Don't let age be a defining moment. If hiking feels harder than it should, it's not because you're old — it's because your metabolism is dysfunctional and that's fixable. Prioritize protein. Build muscle. Correct the root cause. Your body functions the way it's designed to when you give it what it actually needs. The trail gets easier. The summit gets closer.


Links & Resources



  • Lori Balue — Website: https://www.loribalue.com

  • Lori Balue — YouTube: https://www.youtube.com/@loribalue

  • Dr. William Davis — The Wheat Belly and Gut Solution books. Defiant Health podcast. Cardiologist and functional nutrition advocate. Lori's top reading recommendation for anyone over 50 concerned about metabolic health, cholesterol, or weight.

  • Gary Taubes — Why We Get Fat. The science behind low-carb nutrition and insulin response.

  • Ketone IQ — Exogenous ketone supplement. Lori's trail fuel for hard climbs.

  • Perfect Aminos — Free-form amino acid supplement. Daily use for two years has produced measurable strength gains.

  • Keto Brick — 1,000-calorie ketogenic meal brick. Lori's Grand Canyon lunch at the river.

  • Salt Soleil / LMNT — Electrolyte supplements used in Lori's hydration protocol.

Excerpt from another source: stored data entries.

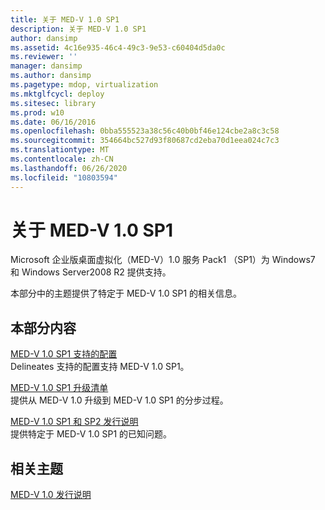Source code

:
 ```yaml
---
title: 关于 MED-V 1.0 SP1
description: 关于 MED-V 1.0 SP1
author: dansimp
ms.assetid: 4c16e935-46c4-49c3-9e53-c60404d5da0c
ms.reviewer: ''
manager: dansimp
ms.author: dansimp
ms.pagetype: mdop, virtualization
ms.mktglfcycl: deploy
ms.sitesec: library
ms.prod: w10
ms.date: 06/16/2016
ms.openlocfilehash: 0bba555523a38c56c40b0bf46e124cbe2a8c3c58
ms.sourcegitcommit: 354664bc527d93f80687cd2eba70d1eea024c7c3
ms.translationtype: MT
ms.contentlocale: zh-CN
ms.lasthandoff: 06/26/2020
ms.locfileid: "10803594"
---
```

# 关于 MED-V 1.0 SP1


Microsoft 企业版桌面虚拟化（MED-V）1.0 服务 Pack1 （SP1）为 Windows7 和 Windows Server2008 R2 提供支持。

本部分中的主题提供了特定于 MED-V 1.0 SP1 的相关信息。

## 本部分内容


<a href="" id="med-v-1-0-sp1-supported-configurations"></a>[MED-V 1.0 SP1 支持的配置](med-v-10-sp1-supported-configurationsmedv-10-sp1.md)  
Delineates 支持的配置支持 MED-V 1.0 SP1。

<a href="" id="med-v-1-0-sp1-upgrade-checklist"></a>[MED-V 1.0 SP1 升级清单](med-v-10-sp1-upgrade-checklistmedv-10-sp1.md)  
提供从 MED-V 1.0 升级到 MED-V 1.0 SP1 的分步过程。

<a href="" id="med-v-1-0-sp1-and-sp2-release-notes"></a>[MED-V 1.0 SP1 和 SP2 发行说明](med-v-10-sp1-and-sp2-release-notesmedv-10-sp1.md)  
提供特定于 MED-V 1.0 SP1 的已知问题。

## 相关主题


[MED-V 1.0 发行说明](med-v-10-release-notesmedv-10.md)

 

 





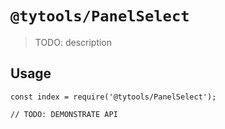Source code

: # `@tytools/PanelSelect`

> TODO: description

## Usage

```
const index = require('@tytools/PanelSelect');

// TODO: DEMONSTRATE API
```
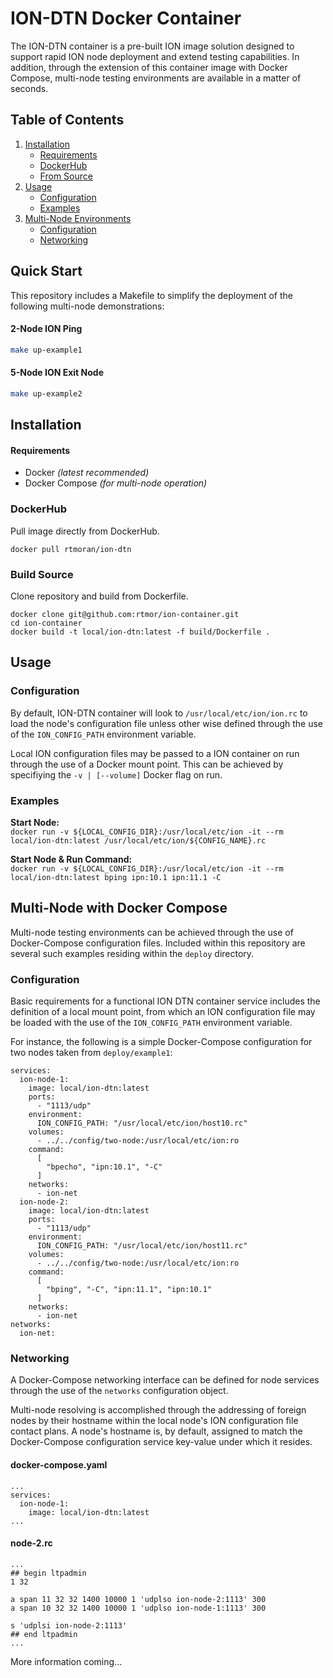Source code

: # ION-DTN Docker Container

The ION-DTN container is a pre-built ION image solution designed to support rapid ION node deployment and extend testing capabilities. In addition, through the extension of this container image with Docker Compose, multi-node testing environments are available in a matter of seconds.

## Table of Contents

1. [Installation](#installation)
   - [Requirements](#requirements)
   - [DockerHub](#dockerhub)
   - [From Source](#build-source)
2. [Usage](#usage)
   - [Configuration](#configuration)
   - [Examples](#examples)
3. [Multi-Node Environments](#multi-node-with-docker-compose)
   - [Configuration](#configuration)
   - [Networking](#networking)

## Quick Start

This repository includes a Makefile to simplify the deployment of the following multi-node demonstrations:

#### 2-Node ION Ping

```bash
make up-example1
```

#### 5-Node ION Exit Node

```bash
make up-example2
```

## Installation

#### Requirements

- Docker _(latest recommended)_
- Docker Compose _(for multi-node operation)_

### DockerHub

Pull image directly from DockerHub.

`docker pull rtmoran/ion-dtn`

### Build Source

Clone repository and build from Dockerfile.

```
docker clone git@github.com:rtmor/ion-container.git
cd ion-container
docker build -t local/ion-dtn:latest -f build/Dockerfile .
```

## Usage

### Configuration

By default, ION-DTN container will look to `/usr/local/etc/ion/ion.rc` to load the node's configuration file unless other wise defined through the use of the `ION_CONFIG_PATH` environment variable.

Local ION configuration files may be passed to a ION container on run through the use of a Docker mount point. This can be achieved by specifiying the `-v | [--volume]` Docker flag on run.

### Examples

**Start Node:** \
`docker run -v ${LOCAL_CONFIG_DIR}:/usr/local/etc/ion -it --rm local/ion-dtn:latest /usr/local/etc/ion/${CONFIG_NAME}.rc`

**Start Node & Run Command:** \
`docker run -v ${LOCAL_CONFIG_DIR}:/usr/local/etc/ion -it --rm local/ion-dtn:latest bping ipn:10.1 ipn:11.1 -C`

## Multi-Node with Docker Compose

Multi-node testing environments can be achieved through the use of Docker-Compose configuration files. Included within this repository are several such examples residing within the `deploy` directory.

### Configuration

Basic requirements for a functional ION DTN container service includes the definition of a local mount point, from which an ION configuration file may be loaded with the use of the `ION_CONFIG_PATH` environment variable.

For instance, the following is a simple Docker-Compose configuration for two nodes taken from `deploy/example1`:

```
services:
  ion-node-1:
    image: local/ion-dtn:latest
    ports:
      - "1113/udp"
    environment:
      ION_CONFIG_PATH: "/usr/local/etc/ion/host10.rc"
    volumes:
      - ../../config/two-node:/usr/local/etc/ion:ro
    command:
      [
        "bpecho", "ipn:10.1", "-C"
      ]
    networks:
      - ion-net
  ion-node-2:
    image: local/ion-dtn:latest
    ports:
      - "1113/udp"
    environment:
      ION_CONFIG_PATH: "/usr/local/etc/ion/host11.rc"
    volumes:
      - ../../config/two-node:/usr/local/etc/ion:ro
    command:
      [
        "bping", "-C", "ipn:11.1", "ipn:10.1"
      ]
    networks:
      - ion-net
networks:
  ion-net:
```

### Networking

A Docker-Compose networking interface can be defined for node services through the use of the `networks` configuration object.

Multi-node resolving is accomplished through the addressing of foreign nodes by their hostname within the local node's ION configuration file contact plans. A node's hostname is, by default, assigned to match the Docker-Compose configuration service key-value under which it resides.

#### docker-compose.yaml

```docker-compose
...
services:
  ion-node-1:
    image: local/ion-dtn:latest
...
```

#### node-2.rc

```
...
## begin ltpadmin
1 32

a span 11 32 32 1400 10000 1 'udplso ion-node-2:1113' 300
a span 10 32 32 1400 10000 1 'udplso ion-node-1:1113' 300

s 'udplsi ion-node-2:1113'
## end ltpadmin
...
```

More information coming...
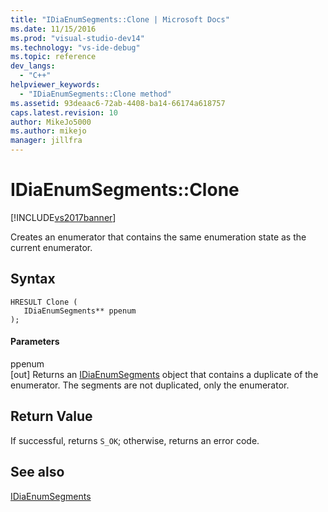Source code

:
 ```yaml
---
title: "IDiaEnumSegments::Clone | Microsoft Docs"
ms.date: 11/15/2016
ms.prod: "visual-studio-dev14"
ms.technology: "vs-ide-debug"
ms.topic: reference
dev_langs: 
  - "C++"
helpviewer_keywords: 
  - "IDiaEnumSegments::Clone method"
ms.assetid: 93deaac6-72ab-4408-ba14-66174a618757
caps.latest.revision: 10
author: MikeJo5000
ms.author: mikejo
manager: jillfra
---
```

# IDiaEnumSegments::Clone
[!INCLUDE[vs2017banner](../../includes/vs2017banner.md)]

Creates an enumerator that contains the same enumeration state as the current enumerator.  
  
## Syntax  
  
```cpp#  
HRESULT Clone (   
   IDiaEnumSegments** ppenum  
);  
```  
  
#### Parameters  
 ppenum  
 [out] Returns an [IDiaEnumSegments](../../debugger/debug-interface-access/idiaenumsegments.md) object that contains a duplicate of the enumerator. The segments are not duplicated, only the enumerator.  
  
## Return Value  
 If successful, returns `S_OK`; otherwise, returns an error code.  
  
## See also  
 [IDiaEnumSegments](../../debugger/debug-interface-access/idiaenumsegments.md)
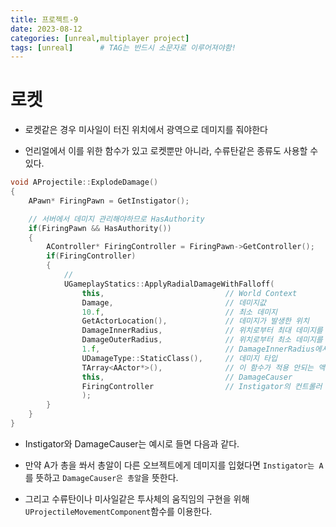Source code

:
 ```yaml
---
title: 프로젝트-9
date: 2023-08-12
categories: [unreal,multiplayer project]
tags: [unreal]		# TAG는 반드시 소문자로 이루어져야함!
---
```


**로켓**
=======

* 로켓같은 경우 미사일이 터진 위치에서 광역으로 데미지를 줘야한다

* 언리얼에서 이를 위한 함수가 있고 로켓뿐만 아니라, 수류탄같은 종류도 사용할 수 있다.

```c++
void AProjectile::ExplodeDamage()
{
	APawn* FiringPawn = GetInstigator();

    // 서버에서 데미지 관리해야하므로 HasAuthority
	if(FiringPawn && HasAuthority())
	{
		AController* FiringController = FiringPawn->GetController();
		if(FiringController)
		{
            // 
			UGameplayStatics::ApplyRadialDamageWithFalloff(
				this,						    // World Context
				Damage,				            // 데미지값 		
				10.f,						    // 최소 데미지
				GetActorLocation(),			    // 데미지가 발생한 위치
				DamageInnerRadius,				// 위치로부터 최대 데미지를 주는 범위	
				DamageOuterRadius,				// 위치로부터 최소 데미지를 주는 범위		
				1.f,                            // DamageInnerRadius에서 DamageOuterRadius까지 손상 감소 지수
				UDamageType::StaticClass(),     // 데미지 타입
				TArray<AActor*>(),              // 이 함수가 적용 안되는 액터 배열
				this,                           // DamageCauser
				FiringController                // Instigator의 컨트롤러
				);
		}
	}
}
```

* Instigator와 DamageCauser는 예시로 들면 다음과 같다.

* 만약 A가 총을 쏴서 총알이 다른 오브젝트에게 데미지를 입혔다면 `Instigator는 A`를 뜻하고 `DamageCauser은 총알`을 뜻한다.


* 그리고 수류탄이나 미사일같은 투사체의 움직임의 구현을 위해 `UProjectileMovementComponent`함수를 이용한다.


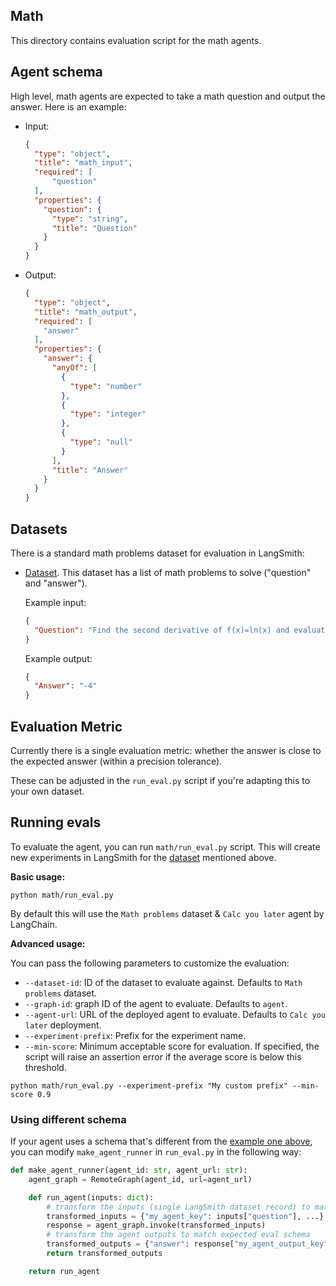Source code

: ## Math

This directory contains evaluation script for the math agents.

## Agent schema

High level, math agents are expected to take a math question and output the answer. Here is an example:

- Input:

    ```json
    {
      "type": "object",
      "title": "math_input",
      "required": [
          "question"
      ],
      "properties": {
        "question": {
          "type": "string",
          "title": "Question"
        }
      }
    }
    ```

- Output:

    ```json
    {
      "type": "object",
      "title": "math_output",
      "required": [
        "answer"
      ],
      "properties": {
        "answer": {
          "anyOf": [
            {
              "type": "number"
            },
            {
              "type": "integer"
            },
            {
              "type": "null"
            }
          ],
          "title": "Answer"
        }
      }
    }
    ```


## Datasets

There is a standard math problems dataset for evaluation in LangSmith:

- [Dataset](https://smith.langchain.com/public/14f42e3e-4272-4609-8322-4beaff2f2eef/d). This dataset has a list of math problems to solve ("question" and "answer").

  Example input:
  ```json
  {
    "Question": "Find the second derivative of f(x)=ln(x) and evaluate it at x=0.5."
  }
  ```

  Example output:

  ```json
  {
    "Answer": "-4"
  }
  ```

## Evaluation Metric

Currently there is a single evaluation metric: whether the answer is close to the expected answer (within a precision tolerance).

These can be adjusted in the `run_eval.py` script if you're adapting this to your own dataset.

## Running evals

To evaluate the agent, you can run `math/run_eval.py` script. This will create new experiments in LangSmith for the [dataset](#datasets) mentioned above.

**Basic usage:**

```shell
python math/run_eval.py
```

By default this will use the `Math problems` dataset & `Calc you later` agent by LangChain.

**Advanced usage:**

You can pass the following parameters to customize the evaluation:

- `--dataset-id`: ID of the dataset to evaluate against. Defaults to `Math problems` dataset.
- `--graph-id`: graph ID of the agent to evaluate. Defaults to `agent`.
- `--agent-url`: URL of the deployed agent to evaluate. Defaults to `Calc you later` deployment.
- `--experiment-prefix`: Prefix for the experiment name.
- `--min-score`: Minimum acceptable score for evaluation. If specified, the script will raise an assertion error if the average score is below this threshold.

```shell
python math/run_eval.py --experiment-prefix "My custom prefix" --min-score 0.9
```

### Using different schema

If your agent uses a schema that's different from the [example one above](#agent-schema), you can modify `make_agent_runner` in `run_eval.py` in the following way:

```python
def make_agent_runner(agent_id: str, agent_url: str):
    agent_graph = RemoteGraph(agent_id, url=agent_url)

    def run_agent(inputs: dict):
        # transform the inputs (single LangSmith dataset record) to match the agent's schema
        transformed_inputs = {"my_agent_key": inputs["question"], ...}
        response = agent_graph.invoke(transformed_inputs)
        # transform the agent outputs to match expected eval schema
        transformed_outputs = {"answer": response["my_agent_output_key"]}
        return transformed_outputs

    return run_agent
```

Southern California Trails from Lori



  • Mount Baden-Powell — Lori's favorite local trail. Starts around 6,000 feet, climbs to approximately 9,400 feet. Forested, sustained elevation, highly recommended.

  • Mount Wilson — First ascent recently completed. Requires stops and pacing. Trail exposure at the summit — stay back from edges.

  • Mount Baldy — Current Whitney training target. Notorious for winter fatalities — technical conditions require appropriate gear and experience. Check conditions before you go.

  • Rocky Peak — 17-mile trail, approximately 3,000 feet of gain, completed in about six hours.

  • Towsley Canyon — Local warm-up. Five miles, accessible, good for dialed-in training days.

  • Grand Canyon — Bright Angel Trail — Lori's favorite Grand Canyon trail and personal best venue. Five hours from the river to the South Rim on the most recent descent.